Towering mountains and pine trees were everywhere I looked. And the coffee... there was a drive through coffee shop around every corner.


One morning, driving to work, two grown moose crossed the highway right in front of me. One of them came to a stop in the middle of the road and turned to look at me. I wasn't sure if I was supposed to drive slowly around him, honk, or stop myself. He wandered lazily off after a few seconds





After a month in Alaska, I bit the bullet and bought my own car. I wanted to be able to stand on my own two feet, or tires, whatever. I paid $2,100 for an ashtray on wheels. I was lucky enough to find a gun holster in the glove compartment of my white stick-shift hot rod. While the radio had been ripped out and the trunk wouldn't close, I had my freedom.


I joined a gym, which was 20 minuets away from home or work, no matter which way you looked at it. I actually started to go, in part to get back into shape and in part to just be around other people again.


I splurged on making my phone a hotspot and picked up the goods for a movie night: popcorn, wine, a face mask, and nail polish. I stocked up on face sunscreen, body lotion and protein powder. In short, I started to care about taking care of myself again.


I was getting out of the house more and exploring the little shops and parks around Palmer. I also was learning how to work my schedule to fit my needs more.

The snow started to melt, uncovering green trees, grass and flowers.


As week five turned into week six, I started to find little moments of happiness in my surroundings.

The worst part of my transition was over. It almost felt serendipitous; my outlook on the last frontier was thawing, just as the world around me was.
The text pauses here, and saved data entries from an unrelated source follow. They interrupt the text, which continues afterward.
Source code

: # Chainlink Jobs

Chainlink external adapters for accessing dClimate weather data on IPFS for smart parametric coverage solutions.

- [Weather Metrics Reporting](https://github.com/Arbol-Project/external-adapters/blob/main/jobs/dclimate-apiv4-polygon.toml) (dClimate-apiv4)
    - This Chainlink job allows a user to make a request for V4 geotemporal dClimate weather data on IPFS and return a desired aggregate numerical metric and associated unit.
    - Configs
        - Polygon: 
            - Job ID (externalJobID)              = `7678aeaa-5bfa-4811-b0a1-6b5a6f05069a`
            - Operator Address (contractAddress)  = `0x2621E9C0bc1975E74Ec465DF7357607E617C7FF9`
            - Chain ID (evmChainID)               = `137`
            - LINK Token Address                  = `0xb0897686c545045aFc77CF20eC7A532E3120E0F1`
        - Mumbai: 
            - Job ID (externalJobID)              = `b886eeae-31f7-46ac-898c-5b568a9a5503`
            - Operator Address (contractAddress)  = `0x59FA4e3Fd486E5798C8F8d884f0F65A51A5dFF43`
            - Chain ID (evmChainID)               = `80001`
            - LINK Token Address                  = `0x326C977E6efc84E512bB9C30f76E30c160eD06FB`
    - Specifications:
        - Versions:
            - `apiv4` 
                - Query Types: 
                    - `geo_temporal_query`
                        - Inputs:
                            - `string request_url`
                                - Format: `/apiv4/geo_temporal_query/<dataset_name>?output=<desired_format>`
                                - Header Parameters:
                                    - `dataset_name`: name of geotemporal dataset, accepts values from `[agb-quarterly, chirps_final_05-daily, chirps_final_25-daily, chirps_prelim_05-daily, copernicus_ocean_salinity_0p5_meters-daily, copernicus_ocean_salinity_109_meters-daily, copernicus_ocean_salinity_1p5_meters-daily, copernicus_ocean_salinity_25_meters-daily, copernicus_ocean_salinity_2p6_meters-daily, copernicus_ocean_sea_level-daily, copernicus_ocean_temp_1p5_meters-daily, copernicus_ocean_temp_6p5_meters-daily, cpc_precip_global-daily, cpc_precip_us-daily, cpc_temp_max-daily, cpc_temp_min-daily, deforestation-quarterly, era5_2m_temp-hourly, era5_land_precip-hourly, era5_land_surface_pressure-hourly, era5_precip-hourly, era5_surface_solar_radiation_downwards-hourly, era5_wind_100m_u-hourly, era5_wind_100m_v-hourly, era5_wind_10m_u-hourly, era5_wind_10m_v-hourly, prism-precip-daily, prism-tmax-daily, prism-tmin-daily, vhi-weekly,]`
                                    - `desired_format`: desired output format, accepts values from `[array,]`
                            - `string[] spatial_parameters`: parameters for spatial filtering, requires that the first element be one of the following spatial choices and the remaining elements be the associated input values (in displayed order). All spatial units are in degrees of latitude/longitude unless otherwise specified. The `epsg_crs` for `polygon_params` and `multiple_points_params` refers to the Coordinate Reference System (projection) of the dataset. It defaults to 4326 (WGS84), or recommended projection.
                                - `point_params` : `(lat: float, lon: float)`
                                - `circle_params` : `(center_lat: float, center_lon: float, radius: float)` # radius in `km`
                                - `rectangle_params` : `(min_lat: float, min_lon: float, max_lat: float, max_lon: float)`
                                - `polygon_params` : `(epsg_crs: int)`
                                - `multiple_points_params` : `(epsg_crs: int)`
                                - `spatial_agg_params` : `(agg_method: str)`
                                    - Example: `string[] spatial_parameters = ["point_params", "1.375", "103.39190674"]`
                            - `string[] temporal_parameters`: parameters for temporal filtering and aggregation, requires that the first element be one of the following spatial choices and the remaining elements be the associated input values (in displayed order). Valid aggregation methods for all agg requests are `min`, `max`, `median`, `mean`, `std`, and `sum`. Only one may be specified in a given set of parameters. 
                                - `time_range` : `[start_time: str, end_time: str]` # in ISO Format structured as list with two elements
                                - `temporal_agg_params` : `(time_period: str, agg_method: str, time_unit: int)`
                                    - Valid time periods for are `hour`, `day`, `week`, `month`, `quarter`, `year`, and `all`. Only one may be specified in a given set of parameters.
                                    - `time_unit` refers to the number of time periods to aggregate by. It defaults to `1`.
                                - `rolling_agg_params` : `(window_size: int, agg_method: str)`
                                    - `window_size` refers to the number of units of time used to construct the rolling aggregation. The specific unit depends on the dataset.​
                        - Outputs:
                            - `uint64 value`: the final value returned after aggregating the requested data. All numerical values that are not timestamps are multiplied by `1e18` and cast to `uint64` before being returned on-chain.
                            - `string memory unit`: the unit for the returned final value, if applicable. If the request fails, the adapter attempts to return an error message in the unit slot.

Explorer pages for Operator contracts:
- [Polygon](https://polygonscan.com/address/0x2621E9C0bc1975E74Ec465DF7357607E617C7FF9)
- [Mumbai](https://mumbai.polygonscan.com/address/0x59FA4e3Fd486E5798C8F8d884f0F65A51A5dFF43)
I hadn't had a day off in since the day I arrived, but I wasn't as tired as I used to be. One friend from Arizona surprised me for a visit, and shortly after, my sister and brother flew up to see me too.


I joined a social media app to meet people and went on a bike ride around a national park, walked along the shoreline in Anchorage, and tasted wine at a local bistro. It was fun spending time with other people and I appreciated getting to see Alaska through their eyes.


As the warmer weather makes it's way north, I find myself excited now. I'm happy I made the big move. I'm even happy I had a rough start to getting here. It made me appreciate little moments with myself and my surroundings.


I can't promise the rest of my time here will be perfect, but I can promise I will make the most of it.